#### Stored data
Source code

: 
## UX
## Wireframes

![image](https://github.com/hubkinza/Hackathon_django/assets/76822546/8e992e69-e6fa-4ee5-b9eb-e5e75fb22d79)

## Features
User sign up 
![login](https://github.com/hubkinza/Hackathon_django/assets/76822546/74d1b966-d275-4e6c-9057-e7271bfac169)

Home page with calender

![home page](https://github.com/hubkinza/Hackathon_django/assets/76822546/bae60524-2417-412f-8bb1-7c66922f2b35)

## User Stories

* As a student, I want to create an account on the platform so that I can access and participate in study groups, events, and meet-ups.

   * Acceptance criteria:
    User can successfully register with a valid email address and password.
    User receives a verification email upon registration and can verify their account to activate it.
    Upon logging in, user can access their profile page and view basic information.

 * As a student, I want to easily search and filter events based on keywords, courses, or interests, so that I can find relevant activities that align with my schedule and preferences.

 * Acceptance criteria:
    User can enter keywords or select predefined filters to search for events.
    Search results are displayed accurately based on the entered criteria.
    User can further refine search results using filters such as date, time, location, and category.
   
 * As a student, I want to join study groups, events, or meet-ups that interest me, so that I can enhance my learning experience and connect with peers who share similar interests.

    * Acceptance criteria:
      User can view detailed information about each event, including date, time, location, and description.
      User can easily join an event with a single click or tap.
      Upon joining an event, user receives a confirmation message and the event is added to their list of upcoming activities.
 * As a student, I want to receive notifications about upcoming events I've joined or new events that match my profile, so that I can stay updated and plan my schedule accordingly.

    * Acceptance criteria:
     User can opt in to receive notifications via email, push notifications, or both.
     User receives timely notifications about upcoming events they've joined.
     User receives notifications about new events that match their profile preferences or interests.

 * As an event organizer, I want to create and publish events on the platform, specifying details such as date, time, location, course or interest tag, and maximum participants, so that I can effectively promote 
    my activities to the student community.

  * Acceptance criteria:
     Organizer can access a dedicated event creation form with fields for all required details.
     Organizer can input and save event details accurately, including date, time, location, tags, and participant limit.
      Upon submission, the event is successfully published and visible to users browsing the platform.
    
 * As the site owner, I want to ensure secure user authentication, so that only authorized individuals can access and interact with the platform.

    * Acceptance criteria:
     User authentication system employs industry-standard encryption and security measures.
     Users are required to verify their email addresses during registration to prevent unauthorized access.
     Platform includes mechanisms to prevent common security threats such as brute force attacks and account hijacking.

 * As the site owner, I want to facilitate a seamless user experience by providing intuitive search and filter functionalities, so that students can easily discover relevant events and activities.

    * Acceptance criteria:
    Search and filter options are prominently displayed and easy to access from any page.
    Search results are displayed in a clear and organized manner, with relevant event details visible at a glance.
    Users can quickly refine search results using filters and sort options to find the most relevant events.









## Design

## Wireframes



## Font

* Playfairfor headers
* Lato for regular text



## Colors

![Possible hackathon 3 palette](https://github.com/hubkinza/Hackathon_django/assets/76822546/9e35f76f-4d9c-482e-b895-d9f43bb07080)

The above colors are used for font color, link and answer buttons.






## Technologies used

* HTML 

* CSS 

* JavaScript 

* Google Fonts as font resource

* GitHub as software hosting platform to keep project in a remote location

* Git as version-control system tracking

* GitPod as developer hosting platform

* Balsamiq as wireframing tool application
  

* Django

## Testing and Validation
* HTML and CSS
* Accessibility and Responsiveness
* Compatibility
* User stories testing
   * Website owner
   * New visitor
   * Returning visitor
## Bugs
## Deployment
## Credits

...

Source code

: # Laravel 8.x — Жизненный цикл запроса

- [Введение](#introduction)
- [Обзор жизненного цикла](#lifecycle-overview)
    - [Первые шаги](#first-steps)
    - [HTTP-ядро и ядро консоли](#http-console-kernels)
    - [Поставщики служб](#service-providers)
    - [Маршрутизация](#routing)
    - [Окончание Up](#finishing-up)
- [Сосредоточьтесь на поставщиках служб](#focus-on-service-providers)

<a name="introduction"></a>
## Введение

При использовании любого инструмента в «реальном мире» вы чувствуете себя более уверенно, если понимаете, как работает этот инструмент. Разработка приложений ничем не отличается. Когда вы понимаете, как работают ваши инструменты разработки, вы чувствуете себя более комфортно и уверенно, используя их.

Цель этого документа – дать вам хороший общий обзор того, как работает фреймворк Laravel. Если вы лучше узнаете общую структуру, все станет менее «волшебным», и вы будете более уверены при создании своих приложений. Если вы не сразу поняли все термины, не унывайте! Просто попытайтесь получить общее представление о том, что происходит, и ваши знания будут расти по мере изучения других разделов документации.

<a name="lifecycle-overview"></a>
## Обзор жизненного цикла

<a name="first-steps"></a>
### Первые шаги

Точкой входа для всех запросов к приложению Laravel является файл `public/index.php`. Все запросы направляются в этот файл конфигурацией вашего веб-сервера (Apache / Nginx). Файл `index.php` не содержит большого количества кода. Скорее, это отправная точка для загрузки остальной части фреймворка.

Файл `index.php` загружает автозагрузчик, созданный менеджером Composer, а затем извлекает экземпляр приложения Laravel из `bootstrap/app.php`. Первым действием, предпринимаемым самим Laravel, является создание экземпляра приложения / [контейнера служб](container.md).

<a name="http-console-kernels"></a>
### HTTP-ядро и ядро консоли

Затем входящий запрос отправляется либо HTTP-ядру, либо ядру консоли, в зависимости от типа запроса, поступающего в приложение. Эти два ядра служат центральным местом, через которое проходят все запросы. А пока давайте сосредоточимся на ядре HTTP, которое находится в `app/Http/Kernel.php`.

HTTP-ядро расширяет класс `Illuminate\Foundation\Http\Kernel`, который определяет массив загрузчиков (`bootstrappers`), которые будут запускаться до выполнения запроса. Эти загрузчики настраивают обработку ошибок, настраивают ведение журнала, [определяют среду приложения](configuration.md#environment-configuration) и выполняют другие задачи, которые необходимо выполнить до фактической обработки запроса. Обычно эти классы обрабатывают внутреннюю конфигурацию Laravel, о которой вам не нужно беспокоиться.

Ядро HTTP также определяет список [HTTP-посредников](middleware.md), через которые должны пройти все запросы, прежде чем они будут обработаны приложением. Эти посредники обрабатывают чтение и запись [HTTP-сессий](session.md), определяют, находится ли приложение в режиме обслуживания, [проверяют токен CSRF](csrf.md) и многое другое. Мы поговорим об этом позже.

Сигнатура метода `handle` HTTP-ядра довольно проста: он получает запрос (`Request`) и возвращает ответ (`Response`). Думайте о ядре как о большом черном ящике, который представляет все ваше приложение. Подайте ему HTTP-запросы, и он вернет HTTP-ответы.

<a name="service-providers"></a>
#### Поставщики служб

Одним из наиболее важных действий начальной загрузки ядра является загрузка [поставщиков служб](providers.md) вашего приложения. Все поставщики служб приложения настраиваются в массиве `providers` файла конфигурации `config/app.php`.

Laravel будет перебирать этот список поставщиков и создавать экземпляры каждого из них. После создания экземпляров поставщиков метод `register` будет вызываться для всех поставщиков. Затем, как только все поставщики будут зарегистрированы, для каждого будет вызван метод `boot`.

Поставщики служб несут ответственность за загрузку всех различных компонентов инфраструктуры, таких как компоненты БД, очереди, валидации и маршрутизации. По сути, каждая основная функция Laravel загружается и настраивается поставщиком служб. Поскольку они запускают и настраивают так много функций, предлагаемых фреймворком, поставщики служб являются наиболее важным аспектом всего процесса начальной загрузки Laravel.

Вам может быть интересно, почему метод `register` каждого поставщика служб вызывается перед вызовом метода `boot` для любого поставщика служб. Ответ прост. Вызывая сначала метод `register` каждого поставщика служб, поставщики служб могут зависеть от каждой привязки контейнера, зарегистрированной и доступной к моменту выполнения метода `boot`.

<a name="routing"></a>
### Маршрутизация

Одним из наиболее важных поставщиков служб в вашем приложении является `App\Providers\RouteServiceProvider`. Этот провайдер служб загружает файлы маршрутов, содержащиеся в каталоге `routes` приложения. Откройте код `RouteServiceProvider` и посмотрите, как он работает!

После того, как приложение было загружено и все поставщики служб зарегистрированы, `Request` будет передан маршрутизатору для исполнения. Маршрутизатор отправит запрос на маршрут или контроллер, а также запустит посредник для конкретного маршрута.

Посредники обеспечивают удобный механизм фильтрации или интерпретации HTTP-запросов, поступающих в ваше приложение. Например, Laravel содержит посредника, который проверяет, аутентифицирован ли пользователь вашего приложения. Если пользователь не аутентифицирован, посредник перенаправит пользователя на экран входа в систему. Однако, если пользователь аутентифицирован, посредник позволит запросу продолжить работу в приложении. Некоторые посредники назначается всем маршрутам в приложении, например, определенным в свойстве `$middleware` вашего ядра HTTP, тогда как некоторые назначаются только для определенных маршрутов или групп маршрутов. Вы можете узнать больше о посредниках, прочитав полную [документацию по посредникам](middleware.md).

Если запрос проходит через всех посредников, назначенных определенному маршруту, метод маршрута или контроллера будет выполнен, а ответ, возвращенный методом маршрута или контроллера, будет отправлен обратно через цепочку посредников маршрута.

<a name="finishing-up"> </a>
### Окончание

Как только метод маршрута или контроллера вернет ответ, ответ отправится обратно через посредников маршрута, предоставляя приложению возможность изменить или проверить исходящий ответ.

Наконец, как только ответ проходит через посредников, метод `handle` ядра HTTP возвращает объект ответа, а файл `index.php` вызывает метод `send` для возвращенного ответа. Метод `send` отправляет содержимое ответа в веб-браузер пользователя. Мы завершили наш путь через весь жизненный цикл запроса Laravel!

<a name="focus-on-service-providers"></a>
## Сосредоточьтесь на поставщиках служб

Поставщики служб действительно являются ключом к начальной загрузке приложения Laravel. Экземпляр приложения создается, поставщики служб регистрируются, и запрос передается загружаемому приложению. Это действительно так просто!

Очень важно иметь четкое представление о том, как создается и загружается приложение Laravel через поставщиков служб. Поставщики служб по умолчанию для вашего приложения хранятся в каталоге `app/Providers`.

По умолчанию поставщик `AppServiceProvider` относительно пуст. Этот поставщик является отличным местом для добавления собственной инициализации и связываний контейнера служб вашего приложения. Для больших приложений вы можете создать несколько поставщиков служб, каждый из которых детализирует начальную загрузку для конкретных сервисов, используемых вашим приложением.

#### Exercise directions
From the data above, gather every line that includes the word "system".

#### Written response
     User authentication system employs industry-standard encryption and security measures.
* Git as version-control system tracking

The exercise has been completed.